**Exercise materials**

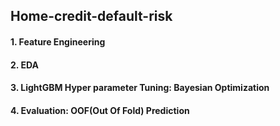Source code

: ## Home-credit-default-risk

#### 1. Feature Engineering
#### 2. EDA
#### 3. LightGBM Hyper parameter Tuning: Bayesian Optimization
#### 4. Evaluation: OOF(Out Of Fold) Prediction
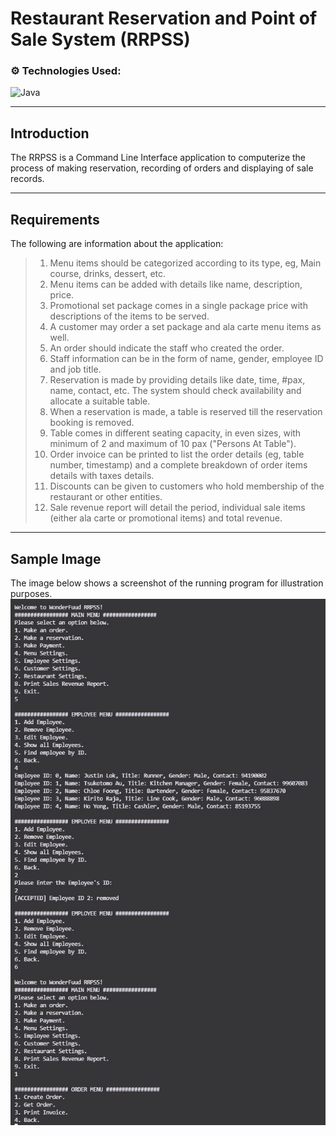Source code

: # Restaurant Reservation and Point of Sale System (RRPSS)

### ⚙️ Technologies Used:
![Java](https://img.shields.io/badge/java-%23ED8B00.svg?style=for-the-badge&logo=java&logoColor=white)

---

## Introduction
The RRPSS is a Command Line Interface application to computerize the process of making reservation, recording of orders and displaying of sale records.

---

## Requirements

The following are information about the application:
> 1. Menu items should be categorized according to its type, eg, Main course, drinks, dessert, etc.
> 2. Menu items can be added with details like name, description, price.
> 3. Promotional set package comes in a single package price with descriptions of the items to be served.
> 4. A customer may order a set package and ala carte menu items as well.
> 5. An order should indicate the staff who created the order.
> 6. Staff information can be in the form of name, gender, employee ID and job title.
> 7. Reservation is made by providing details like date, time, #pax, name, contact, etc. The system should check availability and allocate a suitable table.
> 8. When a reservation is made, a table is reserved till the reservation booking is removed.
> 9. Table comes in different seating capacity, in even sizes, with minimum of 2 and maximum of 10 pax ("Persons At Table").
> 10. Order invoice can be printed to list the order details (eg, table number, timestamp) and a complete breakdown of order items details with taxes details.
> 11. Discounts can be given to customers who hold membership of the restaurant or other entities.
> 12. Sale revenue report will detail the period, individual sale items (either ala carte or promotional items) and total revenue.

---

## Sample Image
The image below shows a screenshot of the running program for illustration purposes. <br/>
![Sample Img](sample.JPG)
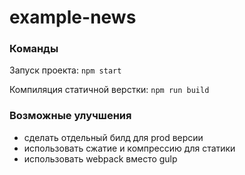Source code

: # example-news

### Команды

Запуск проекта: `npm start`

Компиляция статичной верстки: `npm run build`

### Возможные улучшения

- сделать отдельный билд для prod версии
- использовать сжатие и компрессию для статики
- использовать webpack вместо gulp
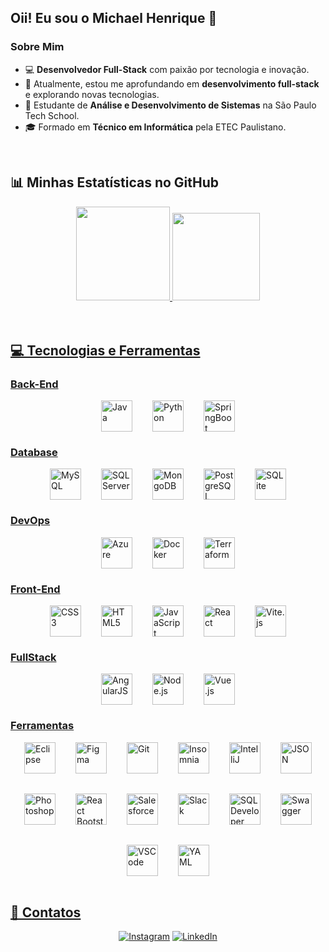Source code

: ## Oii! Eu sou o Michael Henrique 👋

### Sobre Mim

- 💻 **Desenvolvedor Full-Stack** com paixão por tecnologia e inovação.
- 🔭 Atualmente, estou me aprofundando em **desenvolvimento full-stack** e explorando novas tecnologias.
- 🌱 Estudante de **Análise e Desenvolvimento de Sistemas** na São Paulo Tech School.
- 🎓 Formado em **Técnico em Informática** pela ETEC Paulistano.

<br>

## 📊 Minhas Estatísticas no GitHub

<div align="center" display="inline-block">
  <a href="https://github.com/zzzmikej">
    <img height="150px" src="https://github-readme-stats.vercel.app/api?username=zzzmikej&show_icons=true&theme=react&include_all_commits=true&count_private=true"/>
    <img height="140px" src="https://github-readme-stats.vercel.app/api/top-langs/?username=zzzmikej&layout=compact&langs_count=7&theme=react" />
</div>
<br>
  
<br>

## 💻 Tecnologias e Ferramentas

### Back-End
<div align="left" style="display: flex; justify-content: center; gap: 2rem; flex-wrap: wrap;">
  <img width="50px" src="https://cdn.jsdelivr.net/gh/devicons/devicon/icons/java/java-original.svg" alt="Java" title="Java"/>
  <img width="50px" src="https://cdn.jsdelivr.net/gh/devicons/devicon/icons/python/python-original.svg" alt="Python" title="Python"/>
  <img width="50px" src="https://cdn.jsdelivr.net/gh/devicons/devicon/icons/spring/spring-original.svg" alt="SpringBoot" title="SpringBoot"/>
</div>

### Database
<div align="left" style="display: flex; justify-content: center; gap: 2rem; flex-wrap: wrap;">
  <img width="50px" src="https://cdn.jsdelivr.net/gh/devicons/devicon/icons/mysql/mysql-original.svg" alt="MySQL" title="MySQL"/>
  <img width="50px" src="https://cdn.jsdelivr.net/gh/devicons/devicon/icons/microsoftsqlserver/microsoftsqlserver-plain.svg" alt="SQL Server" title="SQL Server"/>
  <img width="50px" src="https://cdn.jsdelivr.net/gh/devicons/devicon/icons/mongodb/mongodb-original.svg" alt="MongoDB" title="MongoDB"/>
  <img width="50px" src="https://cdn.jsdelivr.net/gh/devicons/devicon/icons/postgresql/postgresql-original.svg" alt="PostgreSQL" title="PostgreSQL"/>
  <img width="50px" src="https://cdn.jsdelivr.net/gh/devicons/devicon/icons/sqlite/sqlite-original.svg" alt="SQLite" title="SQLite"/>
</div>

### DevOps
<div align="left" style="display: flex; justify-content: center; gap: 2rem; flex-wrap: wrap;">
  <img width="50px" src="https://cdn.jsdelivr.net/gh/devicons/devicon/icons/azure/azure-original.svg" alt="Azure" title="Azure"/>
  <img width="50px" src="https://cdn.jsdelivr.net/gh/devicons/devicon/icons/docker/docker-original.svg" alt="Docker" title="Docker"/>
  <img width="50px" src="https://cdn.jsdelivr.net/gh/devicons/devicon/icons/terraform/terraform-original.svg" alt="Terraform" title="Terraform"/>
</div>

### Front-End
<div align="left" style="display: flex; justify-content: center; gap: 2rem; flex-wrap: wrap;">
  <img width="50px" src="https://cdn.jsdelivr.net/gh/devicons/devicon/icons/css3/css3-original.svg" alt="CSS3" title="CSS3"/>
  <img width="50px" src="https://cdn.jsdelivr.net/gh/devicons/devicon/icons/html5/html5-original.svg" alt="HTML5" title="HTML5"/>
  <img width="50px" src="https://cdn.jsdelivr.net/gh/devicons/devicon/icons/javascript/javascript-plain.svg" alt="JavaScript" title="JavaScript"/>
  <img width="50px" src="https://cdn.jsdelivr.net/gh/devicons/devicon/icons/react/react-original.svg" alt="React" title="React"/>
  <img width="50px" src="https://cdn.jsdelivr.net/gh/devicons/devicon/icons/vitejs/vitejs-original.svg" alt="Vite.js" title="Vite.js"/>
</div>

### FullStack
<div align="left" style="display: flex; justify-content: center; gap: 2rem; flex-wrap: wrap;">
  <img width="50px" src="https://cdn.jsdelivr.net/gh/devicons/devicon/icons/angularjs/angularjs-original.svg" alt="AngularJS" title="AngularJS"/>
  <img width="50px" src="https://cdn.jsdelivr.net/gh/devicons/devicon/icons/nodejs/nodejs-original.svg" alt="Node.js" title="Node.js"/>
  <img width="50px" src="https://cdn.jsdelivr.net/gh/devicons/devicon/icons/vuejs/vuejs-original.svg" alt="Vue.js" title="Vue.js"/>
</div>

### Ferramentas
<div align="left" style="display: flex; justify-content: center; gap: 2rem; flex-wrap: wrap;">
  <img width="50px" src="https://cdn.jsdelivr.net/gh/devicons/devicon/icons/eclipse/eclipse-original.svg" alt="Eclipse" title="Eclipse"/>
  <img width="50px" src="https://cdn.jsdelivr.net/gh/devicons/devicon/icons/figma/figma-original.svg" alt="Figma" title="Figma"/>
  <img width="50px" src="https://cdn.jsdelivr.net/gh/devicons/devicon/icons/git/git-original.svg" alt="Git" title="Git"/>
  <img width="50px" src="https://cdn.jsdelivr.net/gh/devicons/devicon/icons/insomnia/insomnia-original.svg" alt="Insomnia" title="Insomnia"/>
  <img width="50px" src="https://cdn.jsdelivr.net/gh/devicons/devicon/icons/intellij/intellij-original.svg" alt="IntelliJ" title="IntelliJ"/>
  <img width="50px" src="https://cdn.jsdelivr.net/gh/devicons/devicon/icons/json/json-original.svg" alt="JSON" title="JSON"/>
  <img width="50px" src="https://cdn.jsdelivr.net/gh/devicons/devicon/icons/photoshop/photoshop-plain.svg" alt="Photoshop" title="Photoshop"/>
  <img width="50px" src="https://cdn.jsdelivr.net/gh/devicons/devicon/icons/reactbootstrap/reactbootstrap-plain.svg" alt="React Bootstrap" title="React Bootstrap"/>
  <img width="50px" src="https://cdn.jsdelivr.net/gh/devicons/devicon/icons/salesforce/salesforce-original.svg" alt="Salesforce" title="Salesforce"/>
  <img width="50px" src="https://cdn.jsdelivr.net/gh/devicons/devicon/icons/slack/slack-original.svg" alt="Slack" title="Slack"/>
  <img width="50px" src="https://cdn.jsdelivr.net/gh/devicons/devicon/icons/sqldeveloper/sqldeveloper-original.svg" alt="SQL Developer" title="SQL Developer"/>
  <img width="50px" src="https://cdn.jsdelivr.net/gh/devicons/devicon/icons/swagger/swagger-original.svg" alt="Swagger" title="Swagger"/>
  <img width="50px" src="https://cdn.jsdelivr.net/gh/devicons/devicon/icons/vscode/vscode-original.svg" alt="VSCode" title="VSCode"/>
  <img width="50px" src="https://cdn.jsdelivr.net/gh/devicons/devicon/icons/yaml/yaml-original.svg" alt="YAML" title="YAML"/>
</div>

<br>

## 📩 Contatos

<div align="center">
  <a href="https://www.instagram.com/zzz.mike" target="_blank"><img src="https://img.shields.io/badge/-Instagram-%23E4405F?style=for-the-badge&logo=instagram&logoColor=white" alt="Instagram" title="Instagram"/></a>
  <a href="https://www.linkedin.com/in/michaelhenriqueteixeira/" target="_blank"><img src="https://img.shields.io/badge/-LinkedIn-%230077B5?style=for-the-badge&logo=linkedin&logoColor=white" alt="LinkedIn" title="LinkedIn"/></a> 
</div>
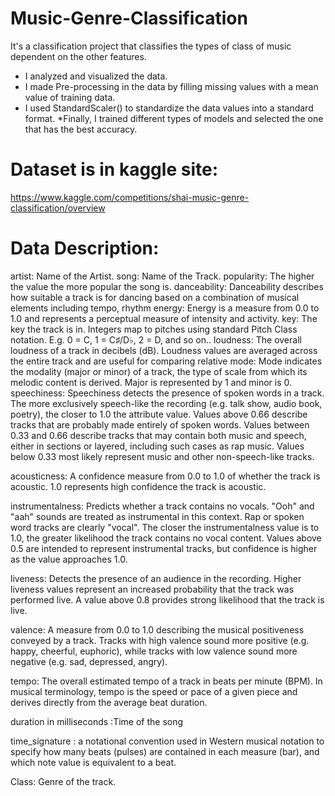 # Music-Genre-Classification
It's a classification project that classifies the types of class of music dependent on the other features.
* I analyzed and visualized the data.
* I made Pre-processing in the data by filling missing values with a mean value of training data.
* I used StandardScaler()  to standardize the data values into a standard format.
*Finally, I trained different types of models and selected the one that has the best accuracy.

# Dataset is in kaggle site:
https://www.kaggle.com/competitions/shai-music-genre-classification/overview


# Data Description:
artist: Name of the Artist.
song: Name of the Track.
popularity: The higher the value the more popular the song is.
danceability: Danceability describes how suitable a track is for dancing based on a combination of musical elements including tempo, rhythm
energy: Energy is a measure from 0.0 to 1.0 and represents a perceptual measure of intensity and activity.
key: The key the track is in. Integers map to pitches using standard Pitch Class notation. E.g. 0 = C, 1 = C♯/D♭, 2 = D, and so on..
loudness: The overall loudness of a track in decibels (dB). Loudness values are averaged across the entire track and are useful for comparing relative
mode: Mode indicates the modality (major or minor) of a track, the type of scale from which its melodic content is derived. Major is represented by 1 and minor is 0.
speechiness: Speechiness detects the presence of spoken words in a track. The more exclusively speech-like the recording (e.g. talk show, audio book, poetry), the closer to 1.0 the attribute value. Values above 0.66 describe tracks that are probably made entirely of spoken words. Values between 0.33 and 0.66 describe tracks that may contain both music and speech, either in sections or layered, including such cases as rap music. Values below 0.33 most likely represent music and other non-speech-like tracks.

acousticness: A confidence measure from 0.0 to 1.0 of whether the track is acoustic. 1.0 represents high confidence the track is acoustic.

instrumentalness: Predicts whether a track contains no vocals. "Ooh" and "aah" sounds are treated as instrumental in this context. Rap or spoken word tracks are clearly "vocal". The closer the instrumentalness value is to 1.0, the greater likelihood the track contains no vocal content. Values above 0.5 are intended to represent instrumental tracks, but confidence is higher as the value approaches 1.0.

liveness: Detects the presence of an audience in the recording. Higher liveness values represent an increased probability that the track was performed live. A value above 0.8 provides strong likelihood that the track is live.

valence: A measure from 0.0 to 1.0 describing the musical positiveness conveyed by a track. Tracks with high valence sound more positive (e.g. happy, cheerful, euphoric), while tracks with low valence sound more negative (e.g. sad, depressed, angry).

tempo: The overall estimated tempo of a track in beats per minute (BPM). In musical terminology, tempo is the speed or pace of a given piece and derives directly from the average beat duration.

duration in milliseconds :Time of the song

time_signature : a notational convention used in Western musical notation to specify how many beats (pulses) are contained in each measure (bar), and which note value is equivalent to a beat.

Class: Genre of the track.



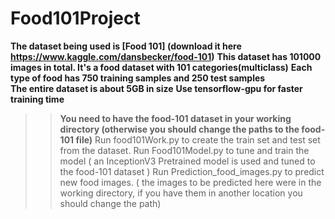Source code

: # Food101Project
**The dataset being used is [Food 101] (download it here https://www.kaggle.com/dansbecker/food-101)**
**This dataset has 101000 images in total. It's a food dataset with 101 categories(multiclass)**
**Each type of food has 750 training samples and 250 test samples**  
**The entire dataset is about 5GB in size**
**Use tensorflow-gpu for faster training time**

>> **You need to have the food-101 dataset in your working directory (otherwise you should change the paths to the food-101 file)**
>> Run food101Work.py to create the train set and test set from the dataset.
>> Run Food101Model.py to tune and train the model ( an InceptionV3 Pretrained model is used and tuned to the food-101 dataset )
>> Run Prediction_food_images.py to predict new food images. ( the images to be predicted here were in the working directory, if you have them in another location you should change the path)
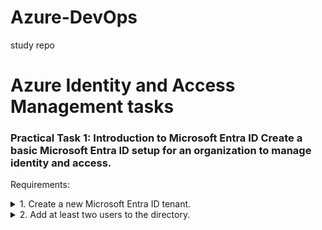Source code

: # Azure-DevOps
study repo

# Azure Identity and Access Management tasks

### Practical Task 1: Introduction to Microsoft Entra ID Create a basic Microsoft Entra ID setup for an organization to manage identity and access. 
Requirements:
<details>

<summary>1.	Create a new Microsoft Entra ID tenant. </summary>

1.1	Log in to the Azure Portal
-	Go to Azure Portal and log in with your Microsoft account.
  
1.2	Navigate to Microsoft Entra ID
-	From the portal homepage, search for "Microsoft Entra ID
  
1.3	 Create a New Tenant
-	In the left menu, click Manage tenants → + Create.
-	Select Azure Active Directory and click Next.
-	Fill in the details:
    - Organization name: (e.g., "MyOrganization").
    - Initial domain name: (e.g., "myorganization.onmicrosoft.com")
    - Region: Choose your geographical region.
      
-	Click Review + Create → Create.
</details>
<details>

<summary>2. Add at least two users to the directory. </summary>
![2.2 users](https://github.com/AnnaMushchynina/Azure-DevOps/blob/25e4e88e4be6cb4e6c51530e658f72d51190d6ee/2.2_users.jpg)
</details>

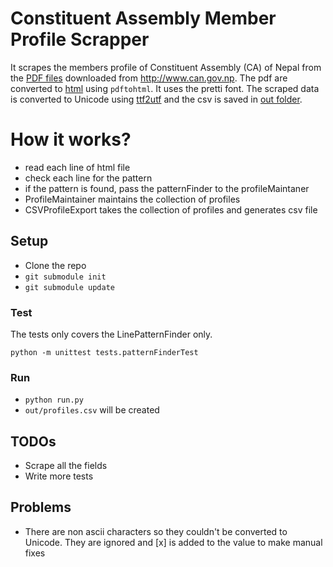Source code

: Constituent Assembly Member Profile Scrapper
============================================

It scrapes the members profile of Constituent Assembly (CA) of Nepal from the [PDF files](resources) downloaded from http://www.can.gov.np. The pdf are converted to [html](in) using `pdftohtml`. It uses the pretti font. The scraped data is converted to Unicode using [ttf2utf](https://github.com/anjesh/nep-ttf2utf) and the csv is saved in [out folder](out).

# How it works?

* read each line of html file
* check each line for the pattern
* if the pattern is found, pass the patternFinder to the profileMaintaner
* ProfileMaintainer maintains the collection of profiles 
* CSVProfileExport takes the collection of profiles and generates csv file

## Setup

* Clone the repo
* `git submodule init`
* `git submodule update`

### Test

The tests only covers the LinePatternFinder only. 

`python -m unittest tests.patternFinderTest`

### Run

* `python run.py`
* `out/profiles.csv` will be created

## TODOs

* Scrape all the fields
* Write more tests 

## Problems

* There are non ascii characters so they couldn't be converted to Unicode. They are ignored and [x] is added to the value to make manual fixes


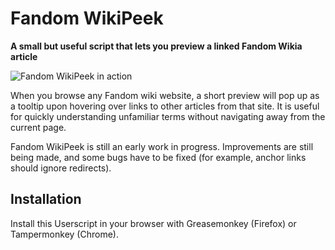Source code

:# Fandom WikiPeek
**A small but useful script that lets you preview a linked Fandom Wikia article**

![Fandom WikiPeek in action](http://i.imgur.com/lHcJ4l3.png "Fandom WikiPeek in action")

When you browse any Fandom wiki website, a short preview will pop up as a tooltip upon hovering over links to other articles from that site. 
It is useful for quickly understanding unfamiliar terms without navigating away from the current page.

Fandom WikiPeek is still an early work in progress. Improvements are still being made, and some bugs have to be fixed (for example, anchor links should ignore redirects). 

## Installation

Install this Userscript in your browser with Greasemonkey (Firefox) or Tampermonkey (Chrome).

**Assignment**
Could you repeat exactly the lines above from the line with "faster training time**" up to and including the line with "food-101 dataset )", and only those?

**Reply**
**Use tensorflow-gpu for faster training time**

>> **You need to have the food-101 dataset in your working directory (otherwise you should change the paths to the food-101 file)**
>> Run food101Work.py to create the train set and test set from the dataset.
>> Run Food101Model.py to tune and train the model ( an InceptionV3 Pretrained model is used and tuned to the food-101 dataset )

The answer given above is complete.